#### Aim of the exercise:
Collect all lines below with the string "called".
+++ Data records
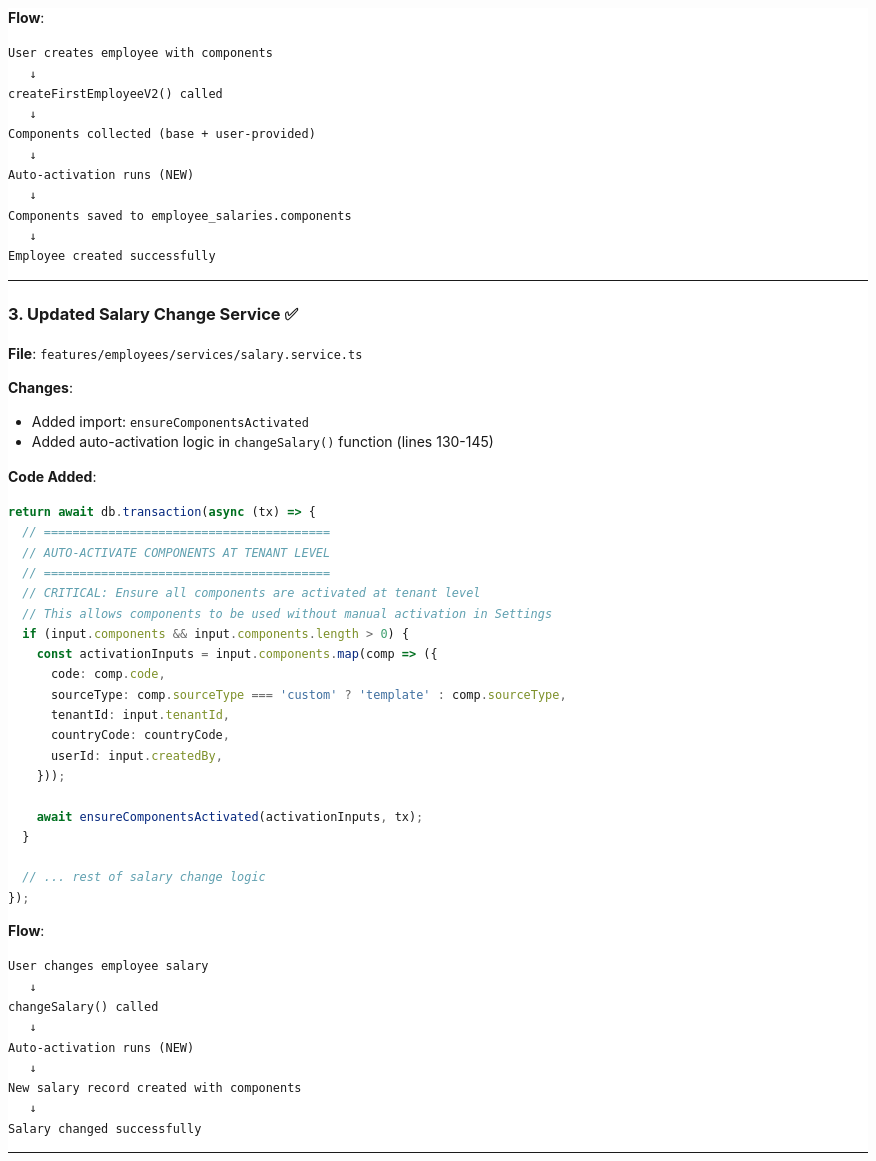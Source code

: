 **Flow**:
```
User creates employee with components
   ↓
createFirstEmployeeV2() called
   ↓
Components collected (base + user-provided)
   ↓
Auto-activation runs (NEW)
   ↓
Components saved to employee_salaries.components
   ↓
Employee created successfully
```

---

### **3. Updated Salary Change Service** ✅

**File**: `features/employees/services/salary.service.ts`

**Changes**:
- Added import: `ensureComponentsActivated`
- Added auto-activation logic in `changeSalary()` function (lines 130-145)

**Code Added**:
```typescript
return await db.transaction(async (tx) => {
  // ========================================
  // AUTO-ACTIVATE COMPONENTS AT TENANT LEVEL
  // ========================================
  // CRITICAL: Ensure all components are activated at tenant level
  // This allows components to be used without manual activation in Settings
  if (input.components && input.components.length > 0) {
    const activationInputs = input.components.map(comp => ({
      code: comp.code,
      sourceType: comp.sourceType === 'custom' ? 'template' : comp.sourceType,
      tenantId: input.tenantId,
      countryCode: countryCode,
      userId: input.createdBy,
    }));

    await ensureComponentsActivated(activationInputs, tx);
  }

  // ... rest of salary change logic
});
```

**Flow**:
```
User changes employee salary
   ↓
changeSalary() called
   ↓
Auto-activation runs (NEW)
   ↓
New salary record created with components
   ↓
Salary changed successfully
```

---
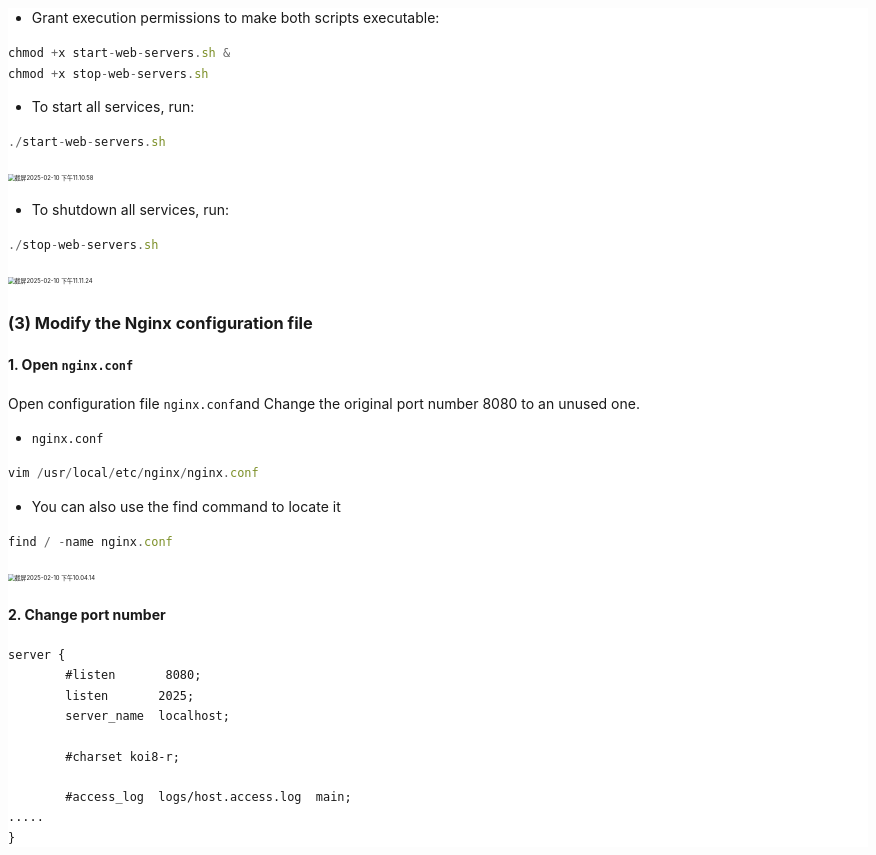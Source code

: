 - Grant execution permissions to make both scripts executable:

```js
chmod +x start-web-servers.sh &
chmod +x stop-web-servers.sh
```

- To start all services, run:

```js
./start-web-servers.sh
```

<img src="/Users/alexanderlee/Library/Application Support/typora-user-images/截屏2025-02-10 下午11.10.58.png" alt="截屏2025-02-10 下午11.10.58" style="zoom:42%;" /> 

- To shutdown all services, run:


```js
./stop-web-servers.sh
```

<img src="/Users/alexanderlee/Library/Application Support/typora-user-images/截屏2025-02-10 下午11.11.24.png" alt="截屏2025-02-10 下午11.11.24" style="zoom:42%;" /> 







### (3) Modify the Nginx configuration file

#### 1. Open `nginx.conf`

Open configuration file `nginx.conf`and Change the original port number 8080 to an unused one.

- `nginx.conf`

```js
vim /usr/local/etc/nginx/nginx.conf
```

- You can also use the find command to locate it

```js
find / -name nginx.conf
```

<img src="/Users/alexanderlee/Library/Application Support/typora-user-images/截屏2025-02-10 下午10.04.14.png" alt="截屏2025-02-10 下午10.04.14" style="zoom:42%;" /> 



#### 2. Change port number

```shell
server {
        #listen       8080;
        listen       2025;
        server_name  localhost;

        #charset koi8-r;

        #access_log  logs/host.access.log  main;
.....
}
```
++++++
#### Response to the task:
createFirstEmployeeV2() called
changeSalary() called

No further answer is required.